▶ _TASK OBJECTIVE_
Return each entry word for word and skip its pictures.

_ _ _ _

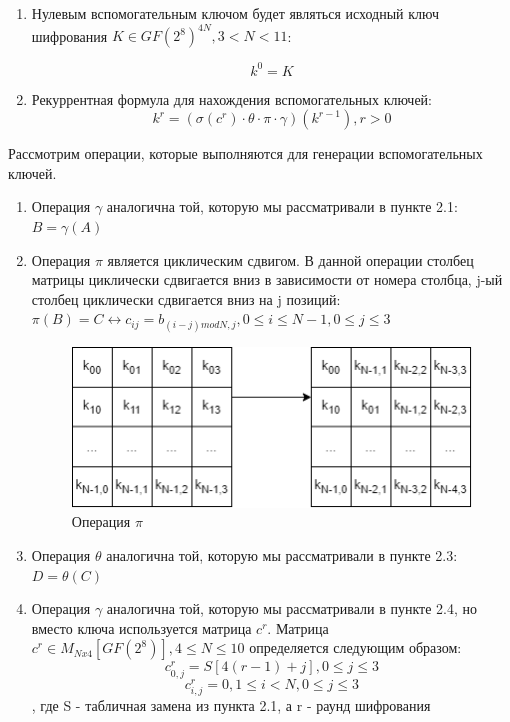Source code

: \documentclass[12pt]{article}
\begin{document}
\begin{enumerate}
    \item Нулевым вспомогательным ключом будет являться исходный ключ шифрования $K \in GF(2^{8})^{4N}, 
    
    3 < N < 11$:

  
    \[k^{0} = K \]
    \item Рекуррентная формула для нахождения вспомогательных ключей: 
    \[k^{r} = (\sigma(c^{r}) \cdot \theta \cdot \pi \cdot \gamma)(k^{r-1}), r > 0 \]
\end{enumerate}
\newline
Рассмотрим операции, которые выполняются для генерации вспомогательных ключей.
\begin{enumerate}
    \item Операция $\gamma$ аналогична той, которую мы рассматривали в пункте 2.1: $B = \gamma(A)$
    \item Операция $\pi$ является циклическим сдвигом. В данной операции столбец матрицы циклически сдвигается вниз в зависимости от номера столбца, j-ый столбец циклически сдвигается вниз на j позиций: $\pi(B) = C \leftrightarrow c_{ij} = b_{(i-j)modN, j}, 0 \leq i \leq N - 1, 0 \leq j \leq 3$
    
    \begin{figure}[h]
        \centering
        \includegraphics[width=0.4\linewidth]{operation_pi.png}
        \caption{Операция $\pi$}
        \label{fig:scheme}
    \end{figure}
    
    \item Операция $\theta$ аналогична той, которую мы рассматривали в пункте 2.3: $D = \theta(C)$
    \item Операция $\gamma$ аналогична той, которую мы рассматривали в пункте 2.4, но вместо ключа используется матрица $c^{r}$. Матрица $c^{r} \in M_{Nx4}[GF(2^{8})], 4 \leq N \leq 10$ определяется следующим образом:
\[c^{r}_{0,j} = S[4(r-1) + j], 0 \leq j \leq 3\]
\[c^{r}_{i,j} = 0, 1 \leq i < N, 0 \leq j \leq 3\]
, где S - табличная замена из пункта 2.1, а r - раунд шифрования

\end{enumerate}
\end{document}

_ _ _ _

▶ _OUTPUT OF THE TASK_
Source code

: \documentclass[12pt]{article}
\begin{document}
\begin{enumerate}
    \item Нулевым вспомогательным ключом будет являться исходный ключ шифрования $K \in GF(2^{8})^{4N}, 
    
    3 < N < 11$:

  
    \[k^{0} = K \]
    \item Рекуррентная формула для нахождения вспомогательных ключей: 
    \[k^{r} = (\sigma(c^{r}) \cdot \theta \cdot \pi \cdot \gamma)(k^{r-1}), r > 0 \]
\end{enumerate}
\newline
Рассмотрим операции, которые выполняются для генерации вспомогательных ключей.
\begin{enumerate}
    \item Операция $\gamma$ аналогична той, которую мы рассматривали в пункте 2.1: $B = \gamma(A)$
    \item Операция $\pi$ является циклическим сдвигом. В данной операции столбец матрицы циклически сдвигается вниз в зависимости от номера столбца, j-ый столбец циклически сдвигается вниз на j позиций: $\pi(B) = C \leftrightarrow c_{ij} = b_{(i-j)modN, j}, 0 \leq i \leq N - 1, 0 \leq j \leq 3$
    
    \begin{figure}[h]
        \centering
        \includegraphics[width=0.4\linewidth]{operation_pi.png}
        \caption{Операция $\pi$}
        \label{fig:scheme}
    \end{figure}
    
    \item Операция $\theta$ аналогична той, которую мы рассматривали в пункте 2.3: $D = \theta(C)$
    \item Операция $\gamma$ аналогична той, которую мы рассматривали в пункте 2.4, но вместо ключа используется матрица $c^{r}$. Матрица $c^{r} \in M_{Nx4}[GF(2^{8})], 4 \leq N \leq 10$ определяется следующим образом:
\[c^{r}_{0,j} = S[4(r-1) + j], 0 \leq j \leq 3\]
\[c^{r}_{i,j} = 0, 1 \leq i < N, 0 \leq j \leq 3\]
, где S - табличная замена из пункта 2.1, а r - раунд шифрования

\end{enumerate}
\end{document}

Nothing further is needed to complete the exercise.